“Seorang pemimpin adalah pribadi biasa yang kesungguhannya tidak biasa dalam menjadikan dirinya pelayan bagi kebaikan hidup orang banyak.”
-Mario Teguh-
Kepemimpinan gaya demokratis adalah kemampuan mempengaruhi orang lain agar mau bekerjasama untuk mencapai tujuan yang telah ditetapkan dengan cara berbagai kegiatan yang akan dilakukan dan ditentukan bersama antara pimpinan dan bawahan. Pemimpin yang demokratik biasanya memandang peranannya selaku koordinator dan integrator dari berbagai unsur dan komponen organisasi. Tipe kepemimpinan yang seperti ini banyak diminati karena mampu menampung segala aspirasi dalam wadah yang lebih besar.
Seorang pemimpin yang egaliter adalah seorang pemimpin yang mampu mendudukkan diri sebagai kawula, bukan sebagai elit. Egaliter melekatkan makna bahwa seorang pemimpin itu mampu memposisikan dirinya sebagai bagian dari rakyat kebanyakan. Kepemimpinan gaya egaliter banyak diminati oleh bawahan karena sekat antara pemimpin dan yang dipimpin seaka-akan tidak ada.
Kepemimpinan otoriter merupakan gaya kepemimpinan yang paling tua dikenal manusia. Oleh karena itu gaya kepemimpinan ini menempatkan kekuasaan di tangan satu orang atau sekelompok kecil orang yang di antara mereka tetap ada seorang yang paling berkuasa. Pemimpin bertindak sebagai penguasa tunggal. Orang-orang yang dipimpin yang jumlahnya lebih banyak, merupakan pihak yang dikuasai, yang disebut bawahan atau anak buah. Kedudukan bawahan semata-mata sebagai pelaksana keputusan, perintah, dan bahkan kehendak pimpinan. Gaya kepemimpinan seperti ini agak jarang peminantnya karena pemahaman manusia akan makna kepemimpina telah meluas.

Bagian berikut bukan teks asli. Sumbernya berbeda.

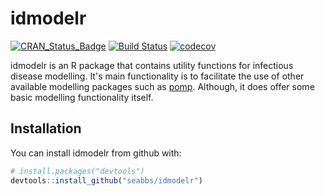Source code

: 
<!-- README.md is generated from README.Rmd. Please edit that file -->
idmodelr
========

[![CRAN\_Status\_Badge](http://www.r-pkg.org/badges/version/idmodelr)](https://cran.r-project.org/package=idmodelr) [![Build Status](https://travis-ci.org/seabbs/idmodelr.svg?branch=master)](https://travis-ci.org/seabbs/prettypublisher) [![codecov](https://codecov.io/gh/seabbs/idmodelr/branch/master/graph/badge.svg)](https://codecov.io/gh/seabbs/idmodelr)

idmodelr is an R package that contains utility functions for infectious disease modelling. It's main functionality is to facilitate the use of other available modelling packages such as [pomp](http://kingaa.github.io/pomp/). Although, it does offer some basic modelling functionality itself.

Installation
------------

You can install idmodelr from github with:

``` r
# install.packages("devtools")
devtools::install_github("seabbs/idmodelr")
```
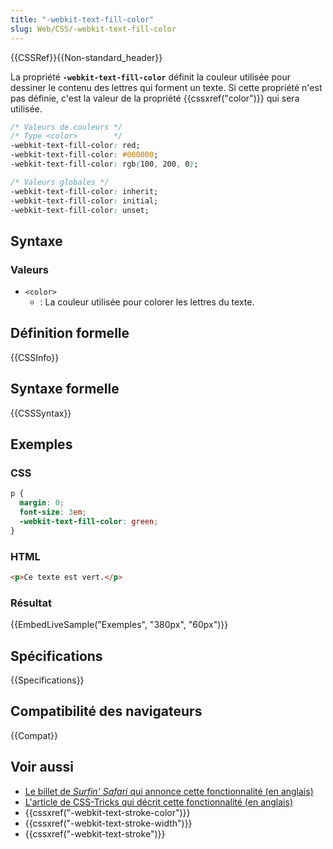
 ```yaml
---
title: "-webkit-text-fill-color"
slug: Web/CSS/-webkit-text-fill-color
---
```


{{CSSRef}}{{Non-standard_header}}

La propriété **`-webkit-text-fill-color`** définit la couleur utilisée pour dessiner le contenu des lettres qui forment un texte. Si cette propriété n'est pas définie, c'est la valeur de la propriété {{cssxref("color")}} qui sera utilisée.

```css
/* Valeurs de couleurs */
/* Type <color>        */
-webkit-text-fill-color: red;
-webkit-text-fill-color: #000000;
-webkit-text-fill-color: rgb(100, 200, 0);

/* Valeurs globales */
-webkit-text-fill-color: inherit;
-webkit-text-fill-color: initial;
-webkit-text-fill-color: unset;
```

## Syntaxe

### Valeurs

- `<color>`
  - : La couleur utilisée pour colorer les lettres du texte.

## Définition formelle

{{CSSInfo}}

## Syntaxe formelle

{{CSSSyntax}}

## Exemples

### CSS

```css
p {
  margin: 0;
  font-size: 3em;
  -webkit-text-fill-color: green;
}
```

### HTML

```html
<p>Ce texte est vert.</p>
```

### Résultat

{{EmbedLiveSample("Exemples", "380px", "60px")}}

## Spécifications

{{Specifications}}

## Compatibilité des navigateurs

{{Compat}}

## Voir aussi

- [Le billet de _Surfin' Safari_ qui annonce cette fonctionnalité (en anglais)](https://www.webkit.org/blog/85/introducing-text-stroke/)
- [L'article de CSS-Tricks qui décrit cette fonctionnalité (en anglais)](https://css-tricks.com/adding-stroke-to-web-text/)
- {{cssxref("-webkit-text-stroke-color")}}
- {{cssxref("-webkit-text-stroke-width")}}
- {{cssxref("-webkit-text-stroke")}}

Dari tiga gaya kepemimpinan diatas pasti memiliki kelebihan dan kekurangan di setiap lini. Tidak ada gaya kepemimpinan yang benar-benar ideal untuk diterapkan. Semua gaya kepemimpinan harus menyesuaikan dengan kondisi pada saat itu. Saya dapat menyimpulkan demikian karena setiap pemimpin yang baik harusnya paham ketiga gaya kepemimpinan tersebut. Tidak hanya mengidolakan salah satu diantaranya sehingga mempengaruhi caranya dalam mengambil keputusan.
Seorang pemimpin dapat berlaku demokratis ketika keputusan yang diamabil dalam kondisi yang kondusif, tidak dalam tekanan dan ada ruang untuk diskusi untuk menentukan pilihan yang terbaik. Namu ada kalanya pemimpin juga dapat berlaku egaliter. Tidak perlu memberikan tuntunan yang berlebihan jika memang dirasa pihak yang dipimpin dapat menentukan pilihannya masing-masing. Ada pula satu masa pemimpin harus bersikap otoriter. Gaya kepemipinan ini memang kurang populer karena lebih banyak terkesan arogan dari pada bijaksana. Gaya kepemimpina otoriter dapat diberlakukan ketika dalam kondisi gawat darurat dan membutuhkan respon cepat untuk kebijakan yang harus segera ditentukan
Dalam kepanitian OMBAK 2013 ketiga pola kepemimpina ini sudah saya terapkan dengan cukup baik. Cukup baik bukan berarti sempurna tanpa cacat. Adakalanya saya banyak melakukan salah langkah dan berdampak fatal. Salah satu kekurangan dari penerapan gaya kepemimpinan campuran adalah terlalu drastisnya perubahan seorang pemimpin dari satu kebijakan ke kebijakan yang lain dalam kondisi yang berbeda. Hal ini aka menyebabkan kontra indikasi. Jadi sangat diperlukan cara komunikasi yang baik jika hendak menerapkan pola kepemimpinan campuran.